### [ACTIVITY]
Lines where the string "aanpast" appears are to be copied from the entries below.

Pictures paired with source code
______
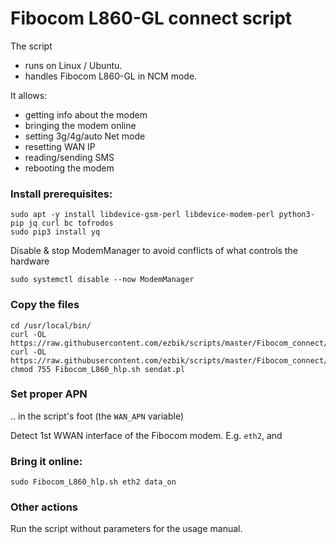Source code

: 
# Fibocom L860-GL connect script

The script

- runs on Linux / Ubuntu.
- handles Fibocom L860-GL in NCM mode.

It allows:

- getting info about the modem
- bringing the modem online
- setting 3g/4g/auto Net mode
- resetting WAN IP
- reading/sending SMS
- rebooting the modem

### Install prerequisites:

```
sudo apt -y install libdevice-gsm-perl libdevice-modem-perl python3-pip jq curl bc tofrodos
sudo pip3 install yq
```

Disable & stop ModemManager to avoid conflicts of what controls the hardware

```
sudo systemctl disable --now ModemManager
```



### Copy the files

```
cd /usr/local/bin/
curl -OL https://raw.githubusercontent.com/ezbik/scripts/master/Fibocom_connect/Fibocom_L860_hlp.sh
curl -OL https://raw.githubusercontent.com/ezbik/scripts/master/Fibocom_connect/sendat.pl
chmod 755 Fibocom_L860_hlp.sh sendat.pl 
```

### Set proper APN 

.. in the script's foot (the `WAN_APN` variable)

Detect 1st WWAN interface of the Fibocom modem. E.g. `eth2`, and 

### Bring it online:

```
sudo Fibocom_L860_hlp.sh eth2 data_on
```

### Other actions

Run the script without parameters  for the usage manual.

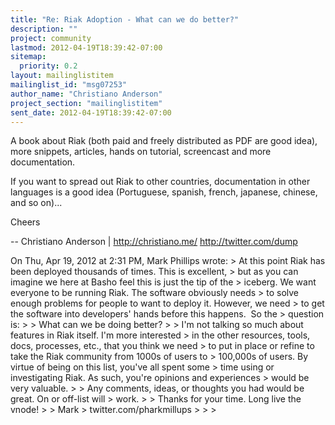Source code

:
 ```yaml
---
title: "Re: Riak Adoption - What can we do better?"
description: ""
project: community
lastmod: 2012-04-19T18:39:42-07:00
sitemap:
  priority: 0.2
layout: mailinglistitem
mailinglist_id: "msg07253"
author_name: "Christiano Anderson"
project_section: "mailinglistitem"
sent_date: 2012-04-19T18:39:42-07:00
---
```



A book about Riak (both paid and freely distributed as PDF are good
idea), more snippets, articles, hands on tutorial, screencast and more
documentation.

If you want to spread out Riak to other countries, documentation in
other languages is a good idea (Portuguese, spanish, french, japanese,
chinese, and so on)...

Cheers

-- 
Christiano Anderson | http://christiano.me/
http://twitter.com/dump

On Thu, Apr 19, 2012 at 2:31 PM, Mark Phillips  wrote:
&gt; At this point Riak has been deployed thousands of times. This is excellent,
&gt; but as you can imagine we here at Basho feel this is just the tip of the
&gt; iceberg. We want everyone to be running Riak. The software obviously needs
&gt; to solve enough problems for people to want to deploy it. However, we need
&gt; to get the software into developers' hands before this happens.  So the
&gt; question is:
&gt;
&gt; What can we be doing better?
&gt;
&gt; I'm not talking so much about features in Riak itself. I'm more interested
&gt; in the other resources, tools, docs, processes, etc., that you think we need
&gt; to put in place or refine to take the Riak community from 1000s of users to
&gt; 100,000s of users. By virtue of being on this list, you've all spent some
&gt; time using or investigating Riak. As such, you're opinions and experiences
&gt; would be very valuable.
&gt;
&gt; Any comments, ideas, or thoughts you had would be great. On or off-list will
&gt; work.
&gt;
&gt; Thanks for your time. Long live the vnode!
&gt;
&gt; Mark
&gt; twitter.com/pharkmillups
&gt;
&gt;
&gt;
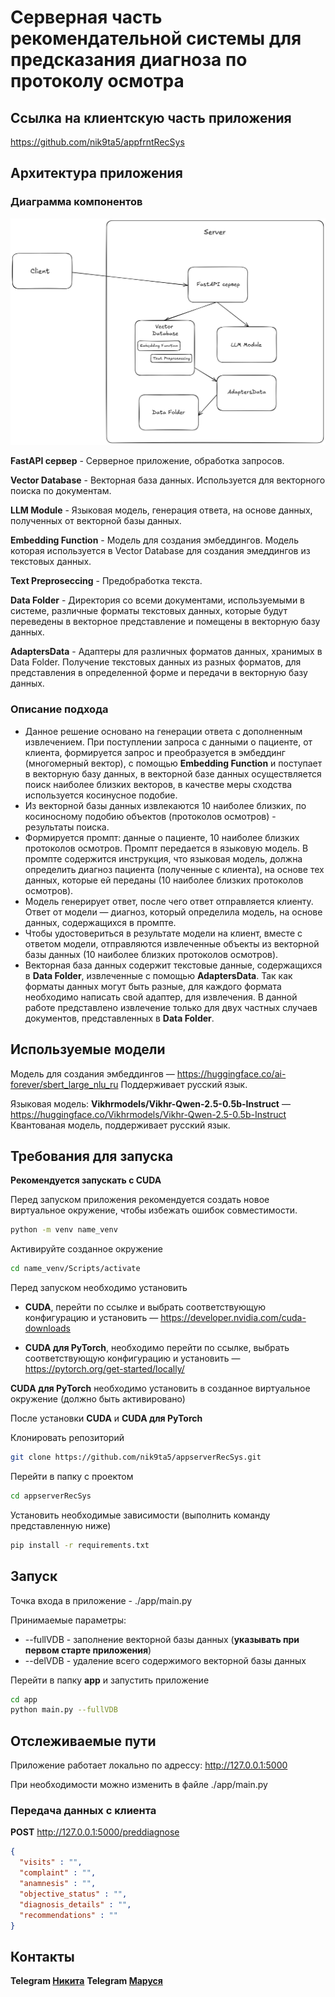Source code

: # Серверная часть рекомендательной системы для предсказания диагноза по протоколу осмотра


## Ссылка на клиентскую часть приложения
https://github.com/nik9ta5/appfrntRecSys

## Архитектура приложения
### Диаграмма компонентов
![Диаграмма компонентов](./components.png)

**FastAPI сервер** - Серверное приложение, обработка запросов.

**Vector Database** - Векторная база данных. Используется для векторного поиска по документам.

**LLM Module** - Языковая модель, генерация ответа, на основе данных, полученных от векторной базы данных.

**Embedding Function** - Модель для создания эмбеддингов. Модель которая используется в Vector Database для создания эмеддингов из текстовых данных.

**Text Preproseccing** - Предобработка текста.

**Data Folder** - Директория со всеми документами, используемыми в системе, различные форматы текстовых данных, которые будут переведены в векторное представление и помещены в векторную базу данных.

**AdaptersData** - Адаптеры для различных форматов данных, хранимых в Data Folder. Получение текстовых данных из разных форматов, для представления в определенной форме и передачи в векторную базу данных.

### Описание подхода
* Данное решение основано на генерации ответа с дополненным извлечением. При поступлении запроса с данными о пациенте, от клиента, формируется запрос и преобразуется в эмбеддинг (многомерный вектор), с помощью **Embedding Function** и поступает в векторную базу данных, в векторной базе данных осуществляется поиск наиболее близких векторов, в качестве меры сходства используется косинусное подобие. 
* Из векторной базы данных извлекаются 10 наиболее близких, по косиносному подобию объектов (протоколов осмотров) - результаты поиска. 
* Формируется промпт: данные о пациенте, 10 наиболее близких протоколов осмотров. Промпт передается в языковую модель. В промпте содержится инструкция, что языковая модель, должна определить диагноз пациента (полученные с клиента), на основе тех данных, которые ей переданы (10 наиболее близких протоколов осмотров).
* Модель генерирует ответ, после чего ответ отправляется клиенту. Ответ от модели — диагноз, который определила модель, на основе данных, содержащихся в промпте.
* Чтобы удостовериться в результате модели на клиент, вместе с ответом модели, отправляются извлеченные объекты из векторной базы данных (10 наиболее близких протоколов осмотров).
* Векторная база данных содержит текстовые данные, содержащихся в **Data Folder**, извлеченные с помощью **AdaptersData**. 
Так как форматы данных могут быть разные, для каждого формата необходимо написать свой адаптер, для извлечения. 
В данной работе представлено извлечение только для двух частных случаев документов, представленных в **Data Folder**.

## Используемые модели

Модель для создания эмбеддингов — https://huggingface.co/ai-forever/sbert_large_nlu_ru
Поддерживает русский язык.

Языковая модель: **Vikhrmodels/Vikhr-Qwen-2.5-0.5b-Instruct** — https://huggingface.co/Vikhrmodels/Vikhr-Qwen-2.5-0.5b-Instruct
Квантованая модель, поддерживает русский язык.

## Требования для запуска

**Рекомендуется запускать с CUDA**

Перед запуском приложения рекомендуется создать новое виртуальное окружение, чтобы избежать ошибок совместимости.

```bash
python -m venv name_venv
```

Активируйте созданное окружение

```bash
cd name_venv/Scripts/activate
```

Перед запуском необходимо установить 
* **CUDA**, перейти по ссылке и выбрать соответствующую конфигурацию и установить — https://developer.nvidia.com/cuda-downloads

* **CUDA для PyTorch**, необходимо перейти по ссылке, выбрать соответствующую конфигурацию и установить — https://pytorch.org/get-started/locally/

**CUDA для PyTorch** необходимо установить в созданное виртуальное окружение (должно быть активировано)

После установки **CUDA** и **CUDA для PyTorch**

Клонировать репозиторий 

```bash
git clone https://github.com/nik9ta5/appserverRecSys.git
```

Перейти в папку с проектом

```bash
cd appserverRecSys
```

Установить необходимые зависимости (выполнить команду представленную ниже)

```bash
pip install -r requirements.txt
```

## Запуск
Точка входа в приложение - ./app/main.py 

Принимаемые параметры:
* --fullVDB - заполнение векторной базы данных (**указывать при первом старте приложения**)
* --delVDB - удаление всего содержимого векторной базы данных

Перейти в папку **app** и запустить приложение
```bash
cd app
python main.py --fullVDB
```

## Отслеживаемые пути
Приложение работает локально по адрессу: http://127.0.0.1:5000

При необходимости можно изменить в файле ./app/main.py 

### Передача данных с клиента
**POST** http://127.0.0.1:5000/preddiagnose

```json
{
  "visits" : "",
  "complaint" : "",
  "anamnesis" : "",
  "objective_status" : "",
  "diagnosis_details" : "",
  "recommendations" : ""
}
```

## Контакты 

**Telegram [Никита](https://t.me/nik9ta)**
**Telegram [Маруся](https://t.me/ponyfunan)**
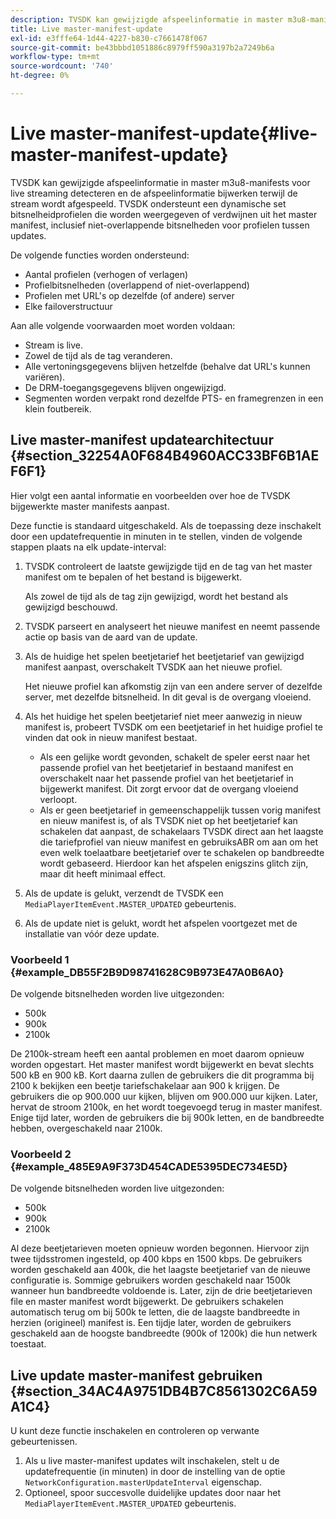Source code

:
 ```yaml
---
description: TVSDK kan gewijzigde afspeelinformatie in master m3u8-manifests voor live streaming detecteren en de afspeelinformatie bijwerken terwijl de stream wordt afgespeeld. TVSDK ondersteunt een dynamische set bitsnelheidprofielen die worden weergegeven of verdwijnen uit het master manifest, inclusief niet-overlappende bitsnelheden voor profielen tussen updates.
title: Live master-manifest-update
exl-id: e3fffe64-1d44-4227-b830-c7661478f067
source-git-commit: be43bbbd1051886c8979ff590a3197b2a7249b6a
workflow-type: tm+mt
source-wordcount: '740'
ht-degree: 0%

---
```


# Live master-manifest-update{#live-master-manifest-update}

TVSDK kan gewijzigde afspeelinformatie in master m3u8-manifests voor live streaming detecteren en de afspeelinformatie bijwerken terwijl de stream wordt afgespeeld. TVSDK ondersteunt een dynamische set bitsnelheidprofielen die worden weergegeven of verdwijnen uit het master manifest, inclusief niet-overlappende bitsnelheden voor profielen tussen updates.

De volgende functies worden ondersteund:

* Aantal profielen (verhogen of verlagen)
* Profielbitsnelheden (overlappend of niet-overlappend)
* Profielen met URL&#39;s op dezelfde (of andere) server
* Elke failoverstructuur

Aan alle volgende voorwaarden moet worden voldaan:

* Stream is live.
* Zowel de tijd als de tag veranderen.
* Alle vertoningsgegevens blijven hetzelfde (behalve dat URL&#39;s kunnen variëren).
* De DRM-toegangsgegevens blijven ongewijzigd.
* Segmenten worden verpakt rond dezelfde PTS- en framegrenzen in een klein foutbereik.

## Live master-manifest updatearchitectuur {#section_32254A0F684B4960ACC33BF6B1AEF6F1}

Hier volgt een aantal informatie en voorbeelden over hoe de TVSDK bijgewerkte master manifests aanpast.

Deze functie is standaard uitgeschakeld. Als de toepassing deze inschakelt door een updatefrequentie in minuten in te stellen, vinden de volgende stappen plaats na elk update-interval:

1. TVSDK controleert de laatste gewijzigde tijd en de tag van het master manifest om te bepalen of het bestand is bijgewerkt.

   Als zowel de tijd als de tag zijn gewijzigd, wordt het bestand als gewijzigd beschouwd.
1. TVSDK parseert en analyseert het nieuwe manifest en neemt passende actie op basis van de aard van de update.
1. Als de huidige het spelen beetjetarief het beetjetarief van gewijzigd manifest aanpast, overschakelt TVSDK aan het nieuwe profiel.

   Het nieuwe profiel kan afkomstig zijn van een andere server of dezelfde server, met dezelfde bitsnelheid. In dit geval is de overgang vloeiend.
1. Als het huidige het spelen beetjetarief niet meer aanwezig in nieuw manifest is, probeert TVSDK om een beetjetarief in het huidige profiel te vinden dat ook in nieuw manifest bestaat.

   * Als een gelijke wordt gevonden, schakelt de speler eerst naar het passende profiel van het beetjetarief in bestaand manifest en overschakelt naar het passende profiel van het beetjetarief in bijgewerkt manifest. Dit zorgt ervoor dat de overgang vloeiend verloopt.
   * Als er geen beetjetarief in gemeenschappelijk tussen vorig manifest en nieuw manifest is, of als TVSDK niet op het beetjetarief kan schakelen dat aanpast, de schakelaars TVSDK direct aan het laagste die tariefprofiel van nieuw manifest en gebruiksABR om aan om het even welk toelaatbare beetjetarief over te schakelen op bandbreedte wordt gebaseerd. Hierdoor kan het afspelen enigszins glitch zijn, maar dit heeft minimaal effect.

1. Als de update is gelukt, verzendt de TVSDK een `MediaPlayerItemEvent.MASTER_UPDATED` gebeurtenis.
1. Als de update niet is gelukt, wordt het afspelen voortgezet met de installatie van vóór deze update.

### Voorbeeld 1 {#example_DB55F2B9D98741628C9B973E47A0B6A0}

De volgende bitsnelheden worden live uitgezonden:

* 500k
* 900k
* 2100k

De 2100k-stream heeft een aantal problemen en moet daarom opnieuw worden opgestart. Het master manifest wordt bijgewerkt en bevat slechts 500 kB en 900 kB. Kort daarna zullen de gebruikers die dit programma bij 2100 k bekijken een beetje tariefschakelaar aan 900 k krijgen. De gebruikers die op 900.000 uur kijken, blijven om 900.000 uur kijken. Later, hervat de stroom 2100k, en het wordt toegevoegd terug in master manifest. Enige tijd later, worden de gebruikers die bij 900k letten, en de bandbreedte hebben, overgeschakeld naar 2100k.

### Voorbeeld 2 {#example_485E9A9F373D454CADE5395DEC734E5D}

De volgende bitsnelheden worden live uitgezonden:

* 500k
* 900k
* 2100k

Al deze beetjetarieven moeten opnieuw worden begonnen. Hiervoor zijn twee tijdsstromen ingesteld, op 400 kbps en 1500 kbps. De gebruikers worden geschakeld aan 400k, die het laagste beetjetarief van de nieuwe configuratie is. Sommige gebruikers worden geschakeld naar 1500k wanneer hun bandbreedte voldoende is. Later, zijn de drie beetjetarieven file en master manifest wordt bijgewerkt. De gebruikers schakelen automatisch terug om bij 500k te letten, die de laagste bandbreedte in herzien (origineel) manifest is. Een tijdje later, worden de gebruikers geschakeld aan de hoogste bandbreedte (900k of 1200k) die hun netwerk toestaat.

## Live update master-manifest gebruiken {#section_34AC4A9751DB4B7C8561302C6A59A1C4}

U kunt deze functie inschakelen en controleren op verwante gebeurtenissen.

1. Als u live master-manifest updates wilt inschakelen, stelt u de updatefrequentie (in minuten) in door de instelling van de optie `NetworkConfiguration.masterUpdateInterval` eigenschap.
1. Optioneel, spoor succesvolle duidelijke updates door naar het `MediaPlayerItemEvent.MASTER_UPDATED` gebeurtenis.
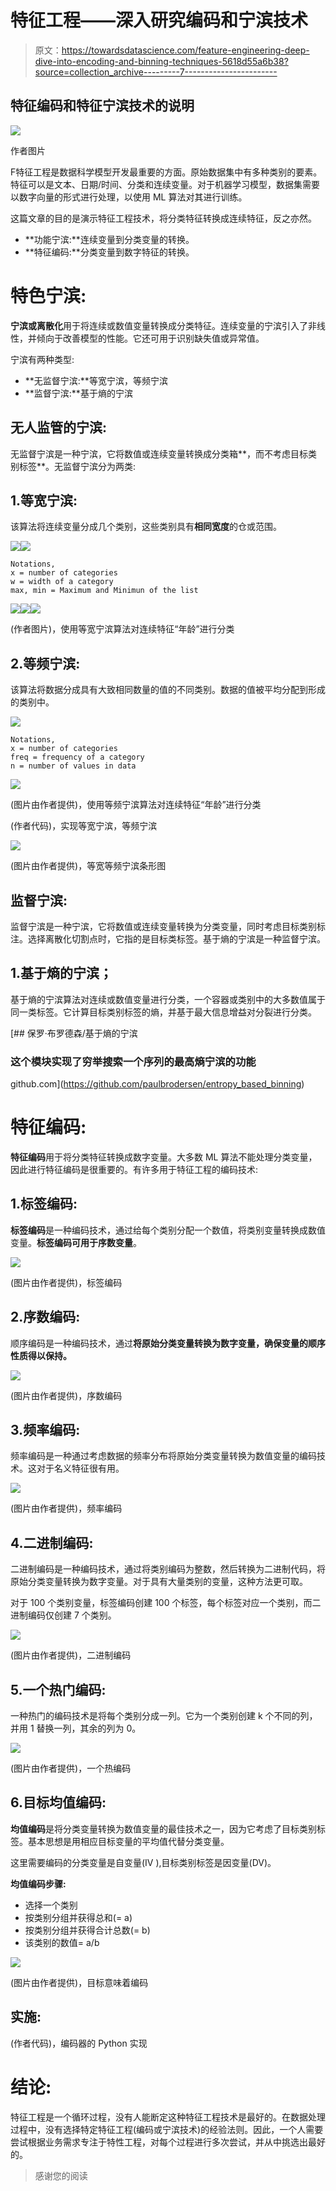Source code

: # 特征工程——深入研究编码和宁滨技术

> 原文：<https://towardsdatascience.com/feature-engineering-deep-dive-into-encoding-and-binning-techniques-5618d55a6b38?source=collection_archive---------7----------------------->

## 特征编码和特征宁滨技术的说明

![](img/4794c2ae83eefce10f769417da4e644e.png)

作者图片

F特征工程是数据科学模型开发最重要的方面。原始数据集中有多种类别的要素。特征可以是文本、日期/时间、分类和连续变量。对于机器学习模型，数据集需要以数字向量的形式进行处理，以使用 ML 算法对其进行训练。

这篇文章的目的是演示特征工程技术，将分类特征转换成连续特征，反之亦然。

*   **功能宁滨:**连续变量到分类变量的转换。
*   **特征编码:**分类变量到数字特征的转换。

# 特色宁滨:

**宁滨或离散化**用于将连续或数值变量转换成分类特征。连续变量的宁滨引入了非线性，并倾向于改善模型的性能。它还可用于识别缺失值或异常值。

宁滨有两种类型:

*   **无监督宁滨:**等宽宁滨，等频宁滨
*   **监督宁滨:**基于熵的宁滨

## 无人监管的宁滨:

无监督宁滨是一种宁滨，它将数值或连续变量转换成分类箱**，而不考虑目标类别标签**。无监督宁滨分为两类:

## 1.等宽宁滨:

该算法将连续变量分成几个类别，这些类别具有**相同宽度**的仓或范围。

![](img/0fe2b46ab3d18fcf145cca2f998b2812.png)![](img/426d6569127fe1d4e330d5d2b0291ae7.png)

```
Notations,
x = number of categories
w = width of a category
max, min = Maximum and Minimun of the list
```

![](img/5f9d4ce3675a7d4e1308920207c27698.png)![](img/119c62f6b90d7293d312f91d0105a6aa.png)![](img/7ec5dffce633b30fdff3a6fa4e65454e.png)

(作者图片)，使用等宽宁滨算法对连续特征“年龄”进行分类

## 2.等频宁滨:

该算法将数据分成具有大致相同数量的值的不同类别。数据的值被平均分配到形成的类别中。

![](img/1293d995cddaab16ca3c9a8cd8cb7b93.png)

```
Notations,
x = number of categories
freq = frequency of a category
n = number of values in data
```

![](img/eaff70e666e695f981b18db822f72e4e.png)

(图片由作者提供)，使用等频宁滨算法对连续特征“年龄”进行分类

(作者代码)，实现等宽宁滨，等频宁滨

![](img/3d13a8309820231cb720ff32bec794ce.png)

(图片由作者提供)，等宽等频宁滨条形图

## 监督宁滨:

监督宁滨是一种宁滨，它将数值或连续变量转换为分类变量，同时考虑目标类别标注。选择离散化切割点时，它指的是目标类标签。基于熵的宁滨是一种监督宁滨。

## 1.基于熵的宁滨；

基于熵的宁滨算法对连续或数值变量进行分类，一个容器或类别中的大多数值属于同一类标签。它计算目标类别标签的熵，并基于最大信息增益对分裂进行分类。

[](https://github.com/paulbrodersen/entropy_based_binning) [## 保罗·布罗德森/基于熵的宁滨

### 这个模块实现了穷举搜索一个序列的最高熵宁滨的功能

github.com](https://github.com/paulbrodersen/entropy_based_binning) 

# 特征编码:

**特征编码**用于将分类特征转换成数字变量。大多数 ML 算法不能处理分类变量，因此进行特征编码是很重要的。有许多用于特征工程的编码技术:

## 1.标签编码:

**标签编码**是一种编码技术，通过给每个类别分配一个数值，将类别变量转换成数值变量。**标签编码可用于序数变量**。

![](img/4ffc13f8dc7248d48e62a1027c10da82.png)

(图片由作者提供)，标签编码

## 2.序数编码:

顺序编码是一种编码技术，通过**将原始分类变量转换为数字变量，确保变量的顺序性质得以保持。**

![](img/d21f37f99d47d9e2728908ab956f3194.png)

(图片由作者提供)，序数编码

## 3.频率编码:

频率编码是一种通过考虑数据的频率分布将原始分类变量转换为数值变量的编码技术。这对于名义特征很有用。

![](img/d194dee41f5a6d7b7bb4f9e805ff4e03.png)

(图片由作者提供)，频率编码

## 4.二进制编码:

二进制编码是一种编码技术，通过将类别编码为整数，然后转换为二进制代码，将原始分类变量转换为数字变量。对于具有大量类别的变量，这种方法更可取。

对于 100 个类别变量，标签编码创建 100 个标签，每个标签对应一个类别，而二进制编码仅创建 7 个类别。

![](img/5c5ef62ffc46670e2b6838dea8e2cb9d.png)

(图片由作者提供)，二进制编码

## 5.一个热门编码:

一种热门的编码技术是将每个类别分成一列。它为一个类别创建 k 个不同的列，并用 1 替换一列，其余的列为 0。

![](img/969d5cb63eb50b0153c8d65f924d5d85.png)

(图片由作者提供)，一个热编码

## 6.目标均值编码:

**均值编码**是将分类变量转换为数值变量的最佳技术之一，因为它考虑了目标类别标签。基本思想是用相应目标变量的平均值代替分类变量。

这里需要编码的分类变量是自变量(IV ),目标类别标签是因变量(DV)。

**均值编码步骤:**

*   选择一个类别
*   按类别分组并获得总和(= a)
*   按类别分组并获得合计总数(= b)
*   该类别的数值= a/b

![](img/d00b9834cf691e5a5c40d82ccc369ff1.png)

(图片由作者提供)，目标意味着编码

## 实施:

(作者代码)，编码器的 Python 实现

# 结论:

特征工程是一个循环过程，没有人能断定这种特征工程技术是最好的。在数据处理过程中，没有选择特定特征工程(编码或宁滨技术)的经验法则。因此，一个人需要尝试根据业务需求专注于特性工程，对每个过程进行多次尝试，并从中挑选出最好的。

> 感谢您的阅读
______
### [OUTPUT BELOW]
Hier volgt een aantal informatie en voorbeelden over hoe de TVSDK bijgewerkte master manifests aanpast.
1. Als de huidige het spelen beetjetarief het beetjetarief van gewijzigd manifest aanpast, overschakelt TVSDK aan het nieuwe profiel.
   * Als er geen beetjetarief in gemeenschappelijk tussen vorig manifest en nieuw manifest is, of als TVSDK niet op het beetjetarief kan schakelen dat aanpast, de schakelaars TVSDK direct aan het laagste die tariefprofiel van nieuw manifest en gebruiksABR om aan om het even welk toelaatbare beetjetarief over te schakelen op bandbreedte wordt gebaseerd. Hierdoor kan het afspelen enigszins glitch zijn, maar dit heeft minimaal effect.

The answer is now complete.